The Federal Deposit Insurance Corp. (FDIC) has released information regarding the planned sale of seized assets from New York's defunct Signature Bank. In an effort to protect depositors and prevent further bank collapses, the FDIC stepped in last March and enlisted the help of Newmark Group to generate interest in the approximately $33 billion pool of commercial real estate loans.

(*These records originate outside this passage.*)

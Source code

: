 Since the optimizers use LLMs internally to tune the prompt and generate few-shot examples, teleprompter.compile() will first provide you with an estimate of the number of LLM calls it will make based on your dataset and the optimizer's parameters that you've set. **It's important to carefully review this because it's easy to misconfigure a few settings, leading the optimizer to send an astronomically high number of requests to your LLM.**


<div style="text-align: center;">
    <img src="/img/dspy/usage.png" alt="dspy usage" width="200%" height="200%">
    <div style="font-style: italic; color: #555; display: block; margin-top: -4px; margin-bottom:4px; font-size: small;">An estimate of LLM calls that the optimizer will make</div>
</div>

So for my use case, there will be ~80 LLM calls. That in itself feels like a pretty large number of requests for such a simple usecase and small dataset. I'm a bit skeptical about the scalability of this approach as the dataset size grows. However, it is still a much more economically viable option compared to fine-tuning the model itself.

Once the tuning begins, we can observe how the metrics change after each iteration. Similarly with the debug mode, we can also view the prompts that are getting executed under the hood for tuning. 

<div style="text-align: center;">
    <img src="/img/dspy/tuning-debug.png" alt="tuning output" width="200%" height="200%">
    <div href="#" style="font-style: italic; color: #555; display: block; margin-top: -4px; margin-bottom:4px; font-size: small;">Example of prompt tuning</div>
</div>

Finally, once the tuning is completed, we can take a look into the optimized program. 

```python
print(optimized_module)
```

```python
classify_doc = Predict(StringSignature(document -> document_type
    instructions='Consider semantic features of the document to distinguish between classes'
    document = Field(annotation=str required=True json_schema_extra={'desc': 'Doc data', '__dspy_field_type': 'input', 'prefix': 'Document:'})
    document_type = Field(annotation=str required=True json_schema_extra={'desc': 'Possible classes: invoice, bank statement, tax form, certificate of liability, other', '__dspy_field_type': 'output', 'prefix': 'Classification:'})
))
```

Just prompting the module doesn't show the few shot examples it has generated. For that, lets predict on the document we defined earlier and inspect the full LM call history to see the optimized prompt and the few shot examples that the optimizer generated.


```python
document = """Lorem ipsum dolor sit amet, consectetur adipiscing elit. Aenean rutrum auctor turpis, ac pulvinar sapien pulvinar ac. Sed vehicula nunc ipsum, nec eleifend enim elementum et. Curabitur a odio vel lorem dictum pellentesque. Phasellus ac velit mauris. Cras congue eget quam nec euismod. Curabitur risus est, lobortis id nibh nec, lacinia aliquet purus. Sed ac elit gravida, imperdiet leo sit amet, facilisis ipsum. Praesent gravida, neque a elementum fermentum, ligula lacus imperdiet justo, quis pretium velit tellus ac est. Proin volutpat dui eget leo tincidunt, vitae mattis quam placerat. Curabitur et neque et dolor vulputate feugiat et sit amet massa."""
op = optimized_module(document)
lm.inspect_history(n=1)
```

The assets, which consist of multifamily, office, retail, and other commercial properties, will be divided into 14 pools. Six of these pools will include an offer of leverage or financing options, while two pools will only be available to bank bidders, according to the FDIC. This strategy of offering leverage has been employed during previous periods of banking system distress, such as in the 1980s and early 1990s when the FDIC established the Resolution Trust Corporation. The goal is to entice investors to acquire troubled real estate assets from failed banks and savings-and-loan associations, while also preventing fire-sale prices that could further strain banks burdened with commercial-property loans.
The commercial real estate industry is closely monitoring this transaction as property owners grapple with rising interest rates, uncertainty surrounding property valuations, and an impending wave of debt maturities. The benchmark 10-year Treasury yield reached nearly 4.26% on Tuesday, nearing the highs of 2023.
While more multifamily landlords with floating-rate or maturing loans are facing defaults this year, apartment buildings have managed to maintain relatively stable occupancy levels. This can be attributed in large part to the ongoing housing and affordability crises in the United States.
Interested parties will need to submit initial bids for the New York-centric pool of loans from Signature Bank by November 1, 2023, with the closing expected on or before December 14, 2023.